Вячеслав нахмурился.

— Что-то я не пойму… — начал было он, но был сразу перебит другом:

— Помнишь, нам старик загадочный по дороге попался? Так вот надо бы его просьбу выполнить. Как-никак он мне здорово помог в свое время с Уралом. Так что завтра налегке подадимся в сторону Переяславля-Залесского.

— Это ж крюк какой. А я еще хотел на инспекцию под Воронеж съездить.

— Ну, если хочешь, езжай сразу на Рязань.

— Наверное, я так и сделаю, — кивнул Вячеслав. — Хотя постой… — Он почесал затылок и отчаянно махнул рукой. — Нет, я тоже с тобой подамся. Там же Минька сейчас испытания своих воздушных пушек проводит. Надо обязательно посмотреть, чего он там еще учудил. Авось сгодится. Да и отец Мефодий обещал подъехать, чтоб народ успокоить, если что.

— А ты сам-то эти пушки видел?

— Их еще никто не видел, — усмехнулся Вячеслав. — Ты же знаешь, как наш изобретатель позориться не любит. А вдруг неудача?! Он и на эти-то испытания меня не приглашал. Я сам узнал о них. Вот приедем и вместе поглядим, да заодно и посидим все вчетвером. Не часто нам так удается встретиться. За последние пять лет всего разок, а то вечно кого-нибудь да не хватает.

— И тоже, кстати, на испытаниях под Переяславлем, — напомнил Константин.

— Короче, если бы не воздушный флот, то мы бы и еще лет пять не встретились. Все дела, дела, — вздохнул Вячеслав.

Текучка и впрямь засасывала, как бездонная трясина, всю четверку. Впрочем, если бы не различные нововведения, то у них, несомненно, оставалось бы время и на встречи, и на то, чтобы побыть с семьями, поиграть с детьми, а так…

Вот, например, взять Славку. Одна-единственная красотуля растет по имени Ирина, уже пятнадцать лет девке — считай, замуж скоро, а много ли он ее видел? Летом — учения, плавно переходящие в осеннее инспектирование приграничных укреплений и гарнизонов, особенно восточных и южных, а там и зимняя учеба на носу.

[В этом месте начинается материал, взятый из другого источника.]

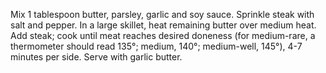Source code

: Mix 1 tablespoon butter, parsley, garlic and soy sauce.
Sprinkle steak with salt and pepper.
 In a large skillet, heat remaining butter over medium heat.
  Add steak; cook until meat reaches desired doneness (for medium-rare, a thermometer should read 135°; medium, 140°; medium-well, 145°), 4-7 minutes per side. 
  Serve with garlic butter.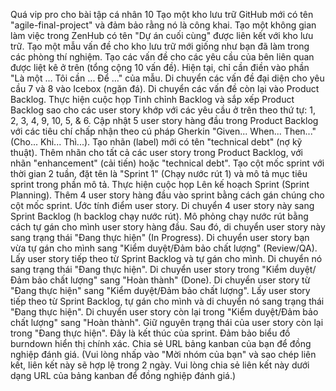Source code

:Quá vip pro cho bài tập cá nhân 10 
Tạo một kho lưu trữ GitHub mới có tên "agile-final-project" và đảm bảo rằng nó là công khai.
Tạo một không gian làm việc trong ZenHub có tên "Dự án cuối cùng" được liên kết với kho lưu trữ.
Tạo một mẫu vấn đề cho kho lưu trữ mới giống như bạn đã làm trong các phòng thí nghiệm.
Tạo các vấn đề cho các yêu cầu của bên liên quan được liệt kê ở trên (tổng cộng 10 vấn đề). Hiện tại, chỉ cần điền vào phần "Là một ... Tôi cần ... Để ..." của mẫu.
Di chuyển các vấn đề đại diện cho yêu cầu 7 và 8 vào Icebox (ngăn đá).
Di chuyển các vấn đề còn lại vào Product Backlog.
Thực hiện cuộc họp Tinh chỉnh Backlog và sắp xếp Product Backlog sao cho các user story khớp với các yêu cầu ở trên theo thứ tự: 1, 2, 3, 4, 9, 10, 5, & 6.
Cập nhật 5 user story hàng đầu trong Product Backlog với các tiêu chí chấp nhận theo cú pháp Gherkin "Given... When... Then..." (Cho... Khi... Thì...).
Tạo nhãn (label) mới có tên "technical debt" (nợ kỹ thuật).
Thêm nhãn cho tất cả các user story trong Product Backlog, với nhãn "enhancement" (cải tiến) hoặc "technical debt".
Tạo cột mốc sprint với thời gian 2 tuần, đặt tên là "Sprint 1" (Chạy nước rút 1) và mô tả mục tiêu sprint trong phần mô tả.
Thực hiện cuộc họp Lên kế hoạch Sprint (Sprint Planning). Thêm 4 user story hàng đầu vào sprint bằng cách gán chúng cho cột mốc sprint. Ước tính điểm user story. Di chuyển 4 user story này sang Sprint Backlog (h backlog chạy nước rút).
Mô phỏng chạy nước rút bằng cách tự gán cho mình user story hàng đầu. Sau đó, di chuyển user story này sang trạng thái "Đang thực hiện" (In Progress).
Di chuyển user story bạn vừa tự gán cho mình sang "Kiểm duyệt/Đảm bảo chất lượng" (Review/QA). Lấy user story tiếp theo từ Sprint Backlog và tự gán cho mình. Di chuyển nó sang trạng thái "Đang thực hiện".
Di chuyển user story trong "Kiểm duyệt/Đảm bảo chất lượng" sang "Hoàn thành" (Done). Di chuyển user story từ "Đang thực hiện" sang "Kiểm duyệt/Đảm bảo chất lượng". Lấy user story tiếp theo từ Sprint Backlog, tự gán cho mình và di chuyển nó sang trạng thái "Đang thực hiện".
Di chuyển user story còn lại trong "Kiểm duyệt/Đảm bảo chất lượng" sang "Hoàn thành". Giữ nguyên trạng thái của user story còn lại trong "Đang thực hiện". Đây là kết thúc của sprint.
Đảm bảo biểu đồ burndown hiển thị chính xác.
Chia sẻ URL bảng kanban của bạn để đồng nghiệp đánh giá. (Vui lòng nhấp vào "Mời nhóm của bạn" và sao chép liên kết, liên kết này sẽ hợp lệ trong 2 ngày. Vui lòng chia sẻ liên kết này dưới dạng URL của bảng kanban để đồng nghiệp đánh giá.)


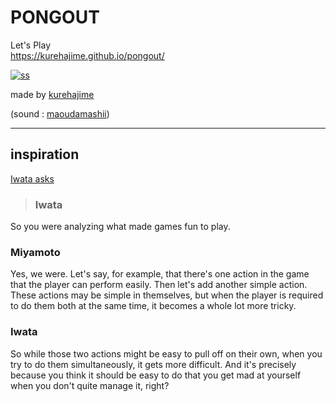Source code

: # PONGOUT

Let's Play  
https://kurehajime.github.io/pongout/

[![ss](https://raw.githubusercontent.com/kurehajime/game-off-2016/master/assets/ss.png)](https://kurehajime.github.io/pongout/)


made by [kurehajime](https://github.com/kurehajime)

(sound : [maoudamashii](http://maoudamashii.jokersounds.com/))


---

## inspiration

[Iwata asks](http://iwataasks.nintendo.com/interviews/#/wii/nsmb/0/0)

>### Iwata  
So you were analyzing what made games fun to play. 
>
### Miyamoto  
Yes, we were. Let's say, for example, that there's one action in the game that the player can perform easily. Then let's add another simple action. These actions may be simple in themselves, but when the player is required to do them both at the same time, it becomes a whole lot more tricky.
>
### Iwata  
 So while those two actions might be easy to pull off on their own, when you try to do them simultaneously, it gets more difficult. And it's precisely because you think it should be easy to do that you get mad at yourself when you don't quite manage it, right?

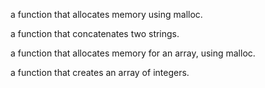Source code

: a function that allocates memory using malloc.

a function that concatenates two strings.

a function that allocates memory for an array, using malloc.

a function that creates an array of integers.


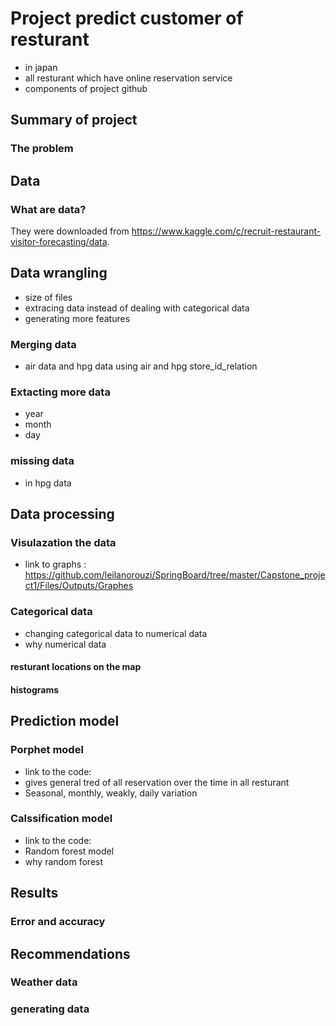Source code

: # Project predict customer of resturant 
- in japan
- all resturant which have online reservation service
- components of project github
## Summary of project
### The problem
## Data
### What are data?
They were downloaded from https://www.kaggle.com/c/recruit-restaurant-visitor-forecasting/data.

## Data wrangling
- size of files
- extracing data instead of dealing with categorical data
- generating more features
### Merging data
- air data and hpg data using air and hpg store_id_relation
### Extacting more data
- year
- month
- day
### missing data
- in hpg data
## Data processing
### Visulazation the data
- link to graphs : https://github.com/leilanorouzi/SpringBoard/tree/master/Capstone_project1/Files/Outputs/Graphes
### Categorical data
- changing categorical data to numerical data
- why numerical data
#### resturant locations on the map
#### histograms
## Prediction model
### Porphet model
- link to the code: 
- gives general tred of all reservation over the time in all resturant
- Seasonal, monthly, weakly, daily variation
### Calssification model
- link to the code: 
- Random forest model
- why random forest
## Results
### Error and accuracy
## Recommendations
### Weather data
### generating data
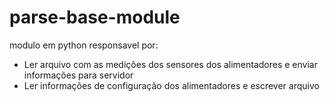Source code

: # parse-base-module

modulo em python responsavel por:
- Ler arquivo com as medições dos sensores dos alimentadores e enviar informações para servidor
- Ler informações de configuração dos alimentadores e escrever arquivo
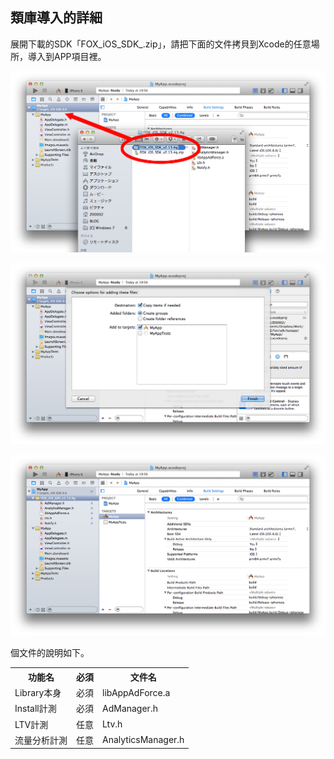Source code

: ## 類庫導入的詳細

展開下載的SDK「FOX_iOS_SDK_.zip」，請把下面的文件拷貝到Xcode的任意場所，導入到APP項目裡。

![Install01](./img01.png)

![Install02](./img02.png)

![Install03](./img03.png)

個文件的說明如下。

<table>
<tr><th>功能名</th><th>必須</th><th>文件名</th></tr>
<tr><td>Library本身</td><td>必須</td><td>libAppAdForce.a</td></tr>
<tr><td>Install計測</td><td>必須</td><td>AdManager.h</td></tr>
<tr><td>LTV計測</td><td>任意</td><td>Ltv.h</td></tr>
<tr><td>流量分析計測</td><td>任意</td><td>AnalyticsManager.h</td></tr>
</table>
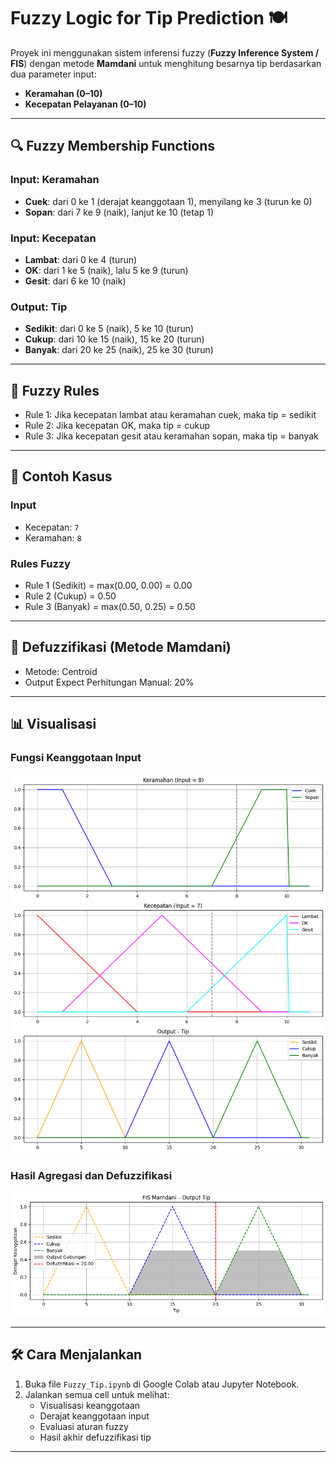 # Fuzzy Logic for Tip Prediction 🍽️

Proyek ini menggunakan sistem inferensi fuzzy (**Fuzzy Inference System / FIS**) dengan metode **Mamdani** untuk menghitung besarnya tip berdasarkan dua parameter input:

- **Keramahan (0–10)**
- **Kecepatan Pelayanan (0–10)**

---

## 🔍 Fuzzy Membership Functions

### Input: Keramahan
- **Cuek**: dari 0 ke 1 (derajat keanggotaan 1), menyilang ke 3 (turun ke 0)
- **Sopan**: dari 7 ke 9 (naik), lanjut ke 10 (tetap 1)

### Input: Kecepatan
- **Lambat**: dari 0 ke 4 (turun)
- **OK**: dari 1 ke 5 (naik), lalu 5 ke 9 (turun)
- **Gesit**: dari 6 ke 10 (naik)

### Output: Tip
- **Sedikit**: dari 0 ke 5 (naik), 5 ke 10 (turun)
- **Cukup**: dari 10 ke 15 (naik), 15 ke 20 (turun)
- **Banyak**: dari 20 ke 25 (naik), 25 ke 30 (turun)

---

## 🧠 Fuzzy Rules
- Rule 1: Jika kecepatan lambat atau keramahan cuek, maka tip = sedikit
- Rule 2: Jika kecepatan OK, maka tip = cukup
- Rule 3: Jika kecepatan gesit atau keramahan sopan, maka tip = banyak

---

## 🧪 Contoh Kasus

### Input
- Kecepatan: `7`
- Keramahan: `8`

### Rules Fuzzy
- Rule 1 (Sedikit) = max(0.00, 0.00) = 0.00
- Rule 2 (Cukup) = 0.50
- Rule 3 (Banyak) = max(0.50, 0.25) = 0.50

---

## 🔢 Defuzzifikasi (Metode Mamdani)
- Metode: Centroid
- Output Expect Perhitungan Manual: 20%

---

## 📊 Visualisasi

### Fungsi Keanggotaan Input
![Keramahan dan Kecepatan](fuzzy_tip_1.png)

### Hasil Agregasi dan Defuzzifikasi
![FIS Output](fuzzy_tip_2.png)

---

## 🛠️ Cara Menjalankan

1. Buka file `Fuzzy_Tip.ipynb` di Google Colab atau Jupyter Notebook.
2. Jalankan semua cell untuk melihat:
   - Visualisasi keanggotaan
   - Derajat keanggotaan input
   - Evaluasi aturan fuzzy
   - Hasil akhir defuzzifikasi tip

---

Весной вроде бы посвободнее, но тоже дел невпроворот. Те же заранее подготовленные указы о мобилизации — его инициатива, а она и в средневековье наказуема — кто задумал, тот и осуществляет. Вот и устраивается то в одном, то в другом городе внезапная проверка по сигналу «Сбор». Зато известно, как тысяцкие работают, не зря ли хлеб жуют.

Та же топография с вычерчиванием карт сколько времени отняла. Да, не он сам по дорогам бродил, не сам броды выискивал, не сам версты считал, а поди-ка, сведи все воедино, чтоб не абы как — с умом. Тоже работенка та еще.

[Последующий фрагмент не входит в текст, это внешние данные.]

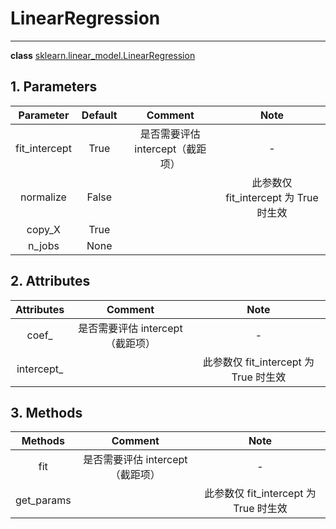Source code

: <!-- toc -->

# LinearRegression

---

**class** [sklearn.linear_model.LinearRegression](https://scikit-learn.org/stable/modules/generated/sklearn.linear_model.LinearRegression.html#sklearn.linear_model.LinearRegression)

## 1. Parameters

Parameter | Default | Comment | Note
:-:|:-:|:-:|:-:
fit_intercept | True | 是否需要评估 intercept（截距项） | - 
normalize | False |  | 此参数仅 fit_intercept 为 True 时生效 
copy_X | True |  |  
n_jobs | None |  |  

## 2. Attributes

Attributes | Comment | Note
:-:|:-:|:-:
coef_ | 是否需要评估 intercept（截距项） | - 
intercept_ |  | 此参数仅 fit_intercept 为 True 时生效 

## 3. Methods

Methods | Comment | Note
:-:|:-:|:-:
fit | 是否需要评估 intercept（截距项） | - 
get_params |  | 此参数仅 fit_intercept 为 True 时生效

А планирование? Если с Яика прорыв, то какие полки откуда двигать и где им собираться? А если, не дай бог, на Кавказе беда — тогда что? А в Крыму? А римский папа крестовый поход объявит — тогда кто куда?

И ведь полки эти обеспечить надо. Коннице фураж, людям продовольствие заготовить. Не потащит же на себе крестьянский парень всю снедь, которая нужна на время предполагаемых боев. Да он рухнет под таким весом. Значит, что? Склады нужно строить для продовольственных припасов.

Это сейчас они уже повсюду стоят — и на юге, в новом граде Армавире, который армянские беженцы для себя поставили, назвав так в честь своей древней столицы, и в степном междуречье на восточном порубежье, и в Прибалтике.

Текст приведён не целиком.